Provided records.

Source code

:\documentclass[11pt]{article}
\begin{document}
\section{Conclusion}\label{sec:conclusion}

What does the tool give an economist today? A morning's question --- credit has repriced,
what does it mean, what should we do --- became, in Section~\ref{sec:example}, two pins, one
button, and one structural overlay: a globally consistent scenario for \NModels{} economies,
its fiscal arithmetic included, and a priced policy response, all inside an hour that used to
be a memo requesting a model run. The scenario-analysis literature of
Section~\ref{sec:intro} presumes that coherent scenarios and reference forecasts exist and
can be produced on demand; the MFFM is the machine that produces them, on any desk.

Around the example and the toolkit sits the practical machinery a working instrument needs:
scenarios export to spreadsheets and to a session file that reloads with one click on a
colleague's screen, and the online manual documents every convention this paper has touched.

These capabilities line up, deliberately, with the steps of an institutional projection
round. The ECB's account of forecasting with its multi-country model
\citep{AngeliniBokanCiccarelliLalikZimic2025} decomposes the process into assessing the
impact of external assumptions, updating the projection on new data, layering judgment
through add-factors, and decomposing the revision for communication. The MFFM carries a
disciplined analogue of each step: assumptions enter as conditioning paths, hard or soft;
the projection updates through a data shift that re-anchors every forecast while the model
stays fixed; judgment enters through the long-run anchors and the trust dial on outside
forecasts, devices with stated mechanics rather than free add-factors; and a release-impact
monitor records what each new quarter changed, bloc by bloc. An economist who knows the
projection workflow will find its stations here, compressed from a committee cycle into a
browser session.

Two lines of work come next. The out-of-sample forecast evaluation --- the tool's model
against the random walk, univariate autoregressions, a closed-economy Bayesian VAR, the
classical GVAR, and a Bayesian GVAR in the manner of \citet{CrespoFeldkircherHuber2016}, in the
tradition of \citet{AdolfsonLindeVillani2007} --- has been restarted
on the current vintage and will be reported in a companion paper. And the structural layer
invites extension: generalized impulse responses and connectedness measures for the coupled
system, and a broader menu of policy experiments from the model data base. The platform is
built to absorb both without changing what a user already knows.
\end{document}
...
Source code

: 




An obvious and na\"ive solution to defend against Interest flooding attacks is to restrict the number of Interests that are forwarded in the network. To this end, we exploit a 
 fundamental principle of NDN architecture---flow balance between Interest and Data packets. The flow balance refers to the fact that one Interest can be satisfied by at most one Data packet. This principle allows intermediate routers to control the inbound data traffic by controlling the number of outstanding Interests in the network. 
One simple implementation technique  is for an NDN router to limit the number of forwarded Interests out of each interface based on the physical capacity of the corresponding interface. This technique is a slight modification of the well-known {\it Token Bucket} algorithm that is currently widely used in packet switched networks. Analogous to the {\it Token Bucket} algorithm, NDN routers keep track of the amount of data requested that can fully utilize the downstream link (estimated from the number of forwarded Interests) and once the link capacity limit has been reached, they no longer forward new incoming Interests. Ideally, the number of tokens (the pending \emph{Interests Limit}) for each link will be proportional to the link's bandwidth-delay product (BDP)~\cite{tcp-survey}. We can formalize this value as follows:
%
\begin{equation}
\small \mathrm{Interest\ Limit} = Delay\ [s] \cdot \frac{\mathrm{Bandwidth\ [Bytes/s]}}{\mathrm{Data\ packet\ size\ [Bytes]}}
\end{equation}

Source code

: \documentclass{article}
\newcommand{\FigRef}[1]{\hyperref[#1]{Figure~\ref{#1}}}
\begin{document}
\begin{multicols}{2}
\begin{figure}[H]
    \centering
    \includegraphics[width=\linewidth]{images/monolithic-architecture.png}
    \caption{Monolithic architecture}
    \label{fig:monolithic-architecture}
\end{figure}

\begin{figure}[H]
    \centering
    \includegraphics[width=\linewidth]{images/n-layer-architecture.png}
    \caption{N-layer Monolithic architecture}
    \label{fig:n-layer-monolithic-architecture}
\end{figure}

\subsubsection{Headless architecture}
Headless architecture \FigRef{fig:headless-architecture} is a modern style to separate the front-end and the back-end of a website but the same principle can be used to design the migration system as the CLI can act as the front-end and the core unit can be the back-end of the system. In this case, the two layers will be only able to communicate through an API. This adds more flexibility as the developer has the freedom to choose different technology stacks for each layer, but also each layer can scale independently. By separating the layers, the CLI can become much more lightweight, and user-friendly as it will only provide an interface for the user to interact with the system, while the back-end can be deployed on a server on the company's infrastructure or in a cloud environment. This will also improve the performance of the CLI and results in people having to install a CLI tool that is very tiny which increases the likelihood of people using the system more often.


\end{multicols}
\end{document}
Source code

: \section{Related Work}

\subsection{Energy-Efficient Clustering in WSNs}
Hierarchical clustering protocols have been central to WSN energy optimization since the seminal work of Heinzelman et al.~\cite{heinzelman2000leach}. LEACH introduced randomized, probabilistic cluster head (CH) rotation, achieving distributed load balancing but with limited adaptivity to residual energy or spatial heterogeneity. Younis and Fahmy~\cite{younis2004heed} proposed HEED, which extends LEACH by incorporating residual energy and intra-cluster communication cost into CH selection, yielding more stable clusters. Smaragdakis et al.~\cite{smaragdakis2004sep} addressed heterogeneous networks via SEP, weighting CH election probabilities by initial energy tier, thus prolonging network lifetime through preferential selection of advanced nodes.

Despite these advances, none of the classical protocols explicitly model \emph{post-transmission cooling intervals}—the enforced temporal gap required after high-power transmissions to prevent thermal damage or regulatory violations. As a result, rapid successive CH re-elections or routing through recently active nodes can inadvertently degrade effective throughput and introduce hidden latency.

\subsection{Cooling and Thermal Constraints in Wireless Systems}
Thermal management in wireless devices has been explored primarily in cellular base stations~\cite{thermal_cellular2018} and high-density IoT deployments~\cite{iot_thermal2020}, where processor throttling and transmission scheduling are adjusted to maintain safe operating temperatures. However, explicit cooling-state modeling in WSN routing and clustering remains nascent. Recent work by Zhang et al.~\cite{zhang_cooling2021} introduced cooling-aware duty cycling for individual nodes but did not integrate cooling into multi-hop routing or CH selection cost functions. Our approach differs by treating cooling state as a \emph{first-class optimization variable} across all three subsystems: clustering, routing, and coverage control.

Aim of the task. Copy the lines above that hold the word "images".

Answer to this problem.
    \includegraphics[width=\linewidth]{images/monolithic-architecture.png}
    \includegraphics[width=\linewidth]{images/n-layer-architecture.png}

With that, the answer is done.